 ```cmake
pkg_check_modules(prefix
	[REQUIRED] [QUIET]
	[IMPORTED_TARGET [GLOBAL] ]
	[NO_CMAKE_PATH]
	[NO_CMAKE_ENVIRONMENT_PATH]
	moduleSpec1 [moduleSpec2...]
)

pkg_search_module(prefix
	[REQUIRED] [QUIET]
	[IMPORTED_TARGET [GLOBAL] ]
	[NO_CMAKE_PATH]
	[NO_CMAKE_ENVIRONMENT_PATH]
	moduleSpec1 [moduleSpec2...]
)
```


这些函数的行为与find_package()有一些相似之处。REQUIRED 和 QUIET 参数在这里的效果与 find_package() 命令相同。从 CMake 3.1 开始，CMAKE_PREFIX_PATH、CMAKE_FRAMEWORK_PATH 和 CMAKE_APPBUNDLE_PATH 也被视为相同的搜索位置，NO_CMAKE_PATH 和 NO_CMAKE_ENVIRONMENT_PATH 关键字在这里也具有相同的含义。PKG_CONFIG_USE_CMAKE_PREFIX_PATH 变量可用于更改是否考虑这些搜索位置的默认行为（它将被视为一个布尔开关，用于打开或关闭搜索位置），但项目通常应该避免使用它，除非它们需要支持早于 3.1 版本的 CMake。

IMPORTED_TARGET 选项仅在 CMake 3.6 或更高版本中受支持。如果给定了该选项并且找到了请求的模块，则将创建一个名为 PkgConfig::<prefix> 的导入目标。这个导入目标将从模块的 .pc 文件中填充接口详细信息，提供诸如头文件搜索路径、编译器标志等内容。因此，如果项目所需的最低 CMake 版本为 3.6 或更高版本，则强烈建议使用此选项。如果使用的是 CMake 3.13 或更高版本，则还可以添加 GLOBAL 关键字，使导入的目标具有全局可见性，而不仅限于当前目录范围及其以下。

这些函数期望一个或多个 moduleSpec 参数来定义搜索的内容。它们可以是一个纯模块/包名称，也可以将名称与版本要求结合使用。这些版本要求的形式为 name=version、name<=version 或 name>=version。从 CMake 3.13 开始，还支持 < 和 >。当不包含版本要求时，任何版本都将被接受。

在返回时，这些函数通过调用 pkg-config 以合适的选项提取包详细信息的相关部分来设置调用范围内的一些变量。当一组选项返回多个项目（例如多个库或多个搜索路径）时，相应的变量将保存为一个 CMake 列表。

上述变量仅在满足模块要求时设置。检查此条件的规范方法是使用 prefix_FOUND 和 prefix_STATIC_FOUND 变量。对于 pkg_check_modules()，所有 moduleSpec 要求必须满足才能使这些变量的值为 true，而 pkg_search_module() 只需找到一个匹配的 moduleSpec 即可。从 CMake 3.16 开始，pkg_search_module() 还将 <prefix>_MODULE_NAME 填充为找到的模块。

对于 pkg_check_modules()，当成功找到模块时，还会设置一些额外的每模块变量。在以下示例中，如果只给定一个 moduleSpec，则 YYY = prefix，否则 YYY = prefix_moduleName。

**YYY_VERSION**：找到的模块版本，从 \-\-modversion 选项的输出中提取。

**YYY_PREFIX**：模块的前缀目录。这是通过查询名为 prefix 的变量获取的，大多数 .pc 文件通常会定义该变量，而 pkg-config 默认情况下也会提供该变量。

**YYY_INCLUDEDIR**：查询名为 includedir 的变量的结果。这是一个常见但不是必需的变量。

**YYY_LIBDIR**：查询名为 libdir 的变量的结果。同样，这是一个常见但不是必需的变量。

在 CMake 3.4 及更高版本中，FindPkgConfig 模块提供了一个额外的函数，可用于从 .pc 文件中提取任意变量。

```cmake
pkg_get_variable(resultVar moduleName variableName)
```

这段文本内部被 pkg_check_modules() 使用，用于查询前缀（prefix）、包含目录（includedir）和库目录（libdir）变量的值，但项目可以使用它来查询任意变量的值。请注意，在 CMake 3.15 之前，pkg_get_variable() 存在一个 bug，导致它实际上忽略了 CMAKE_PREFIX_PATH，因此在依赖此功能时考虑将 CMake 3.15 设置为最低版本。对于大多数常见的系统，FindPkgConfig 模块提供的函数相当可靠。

■ ■ ■

WHAT IS REQUIRED: Only the lines that contain the string "这是一个常见但不是必需的变量" are to be copied from the records.

ANSWER FOR THIS EXERCISE:
**YYY_INCLUDEDIR**：查询名为 includedir 的变量的结果。这是一个常见但不是必需的变量。
**YYY_LIBDIR**：查询名为 libdir 的变量的结果。同样，这是一个常见但不是必需的变量。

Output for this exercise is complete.